Empieza uno de esos ciclos perfectamente ilusorios que antaño acordamos llamar años, así que en estos días celebramos una de nuestras supersticiones más tozudas: que el 31 algo se acabó y ahora empezará otra cosa. Pensándolo un momento nadie diría que lo cree; sin pensarlo, todos lo creemos. Así son las creencias: por no pensar, por aceptar lo que le cuentan, uno sigue conductas que le harían gracia si las examinara.
El resultado, en cualquier caso, es simpático, medio salvaje, primitivo. Cada fin de año volvemos al tiempo de aquellos hombres que, a fuerza de ver que el sol y la luna y las estaciones se iban y volvían, imaginaban que el tiempo era una rueda que giraba y giraba para llegar siempre al mismo sitio: el ciclo empezaba y sólo terminaba para volver a empezar, otra y otra vez, siempre igual a sí mismo, siempre ligeramente diferente. Era un alivio.
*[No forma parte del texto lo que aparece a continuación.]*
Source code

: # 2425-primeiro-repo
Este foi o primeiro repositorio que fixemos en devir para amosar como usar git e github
Y era una idea posible. A lo largo del tiempo, distintas culturas imaginaron el tiempo de formas muy distintas. Pero la globalización occidental también llegó a la temporalidad. Ahora sólo sabemos pensar un tiempo que “avanza”, progresivo y lineal, hacia el futuro, y nunca vuelve. (Para compensar este despojo, el futuro se prometía globalmente mejor que el pasado: lo llamaron progreso. Tantos creyeron tanto en él que ahora, lógicamente, muchos descreen: que esas mejoras trajeron desastres, dicen, que la técnica ha devastado la Tierra, y es cierto. Pero hay datos indudables: vivimos el doble que hace mil años, por ejemplo, nos curamos las muelas, leemos y escribimos).
El tiempo de la modernidad se quedó con el mundo; ya no sabemos imaginar ningún otro. Salvo, faltaba más, esta semana: cada fin de año volvemos a actuar aquella idea del eterno retorno, y repetimos palabras, muecas, despedidas de ese tiempo “que termina”, esperanzas para el “que está por empezar”.
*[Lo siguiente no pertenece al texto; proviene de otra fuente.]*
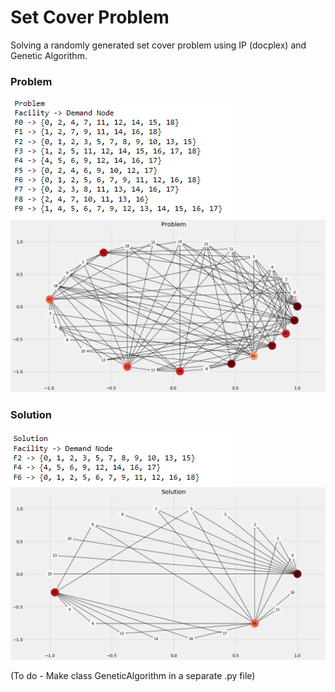# Set Cover Problem
Solving a randomly generated set cover problem using IP (docplex) and Genetic Algorithm.

### Problem
<img src = 'https://github.com/Kalra-M/Optimization/blob/main/Set%20Cover%20Problem/graph/problem.png'>
<img src = 'https://github.com/Kalra-M/Optimization/blob/main/Set%20Cover%20Problem/graph/problem_graph.png'>

### Solution
<img src = 'https://github.com/Kalra-M/Optimization/blob/main/Set%20Cover%20Problem/graph/solution.png'>
<img src = 'https://github.com/Kalra-M/Optimization/blob/main/Set%20Cover%20Problem/graph/solution_graph.png'>

(To do - Make class GeneticAlgorithm in a separate .py file)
Un mito nunca es gran cosa sin sus ritos: lo bueno es que resulta tan fácil entregarse a ellos. La vida suele ser sucesión de rituales, pero estos días se nota más: el protocolo es más preciso. Todo está guionado con esmero: es cómodo. El ritual hace, deshace, habla por nosotros, y nosotros gozosamente nos dejamos: son esos momentos en que lo que hacemos no necesita ninguna reflexión, porque está avalado por la seguridad de que, durante siglos, millones y millones han hecho lo mismo. Y así, nos hundimos en los lugares comunes tan orondos, con esa sonrisita de paz y amor y compras.
Es una opción. Dicen que la revolución pasó de moda, los rencores se arman y disparan, para el reino de los cielos falta mucho, Trump acecha y en algo hay que creer. Así que durante estos días entre paréntesis nos llenamos de buenas intenciones e imaginamos que, por pura magia calendaria, vamos a ser distintos. La autoficción, esta semana, se llama Vida Nueva. El Dante, en el octavo círculo, se ríe a carcajadas.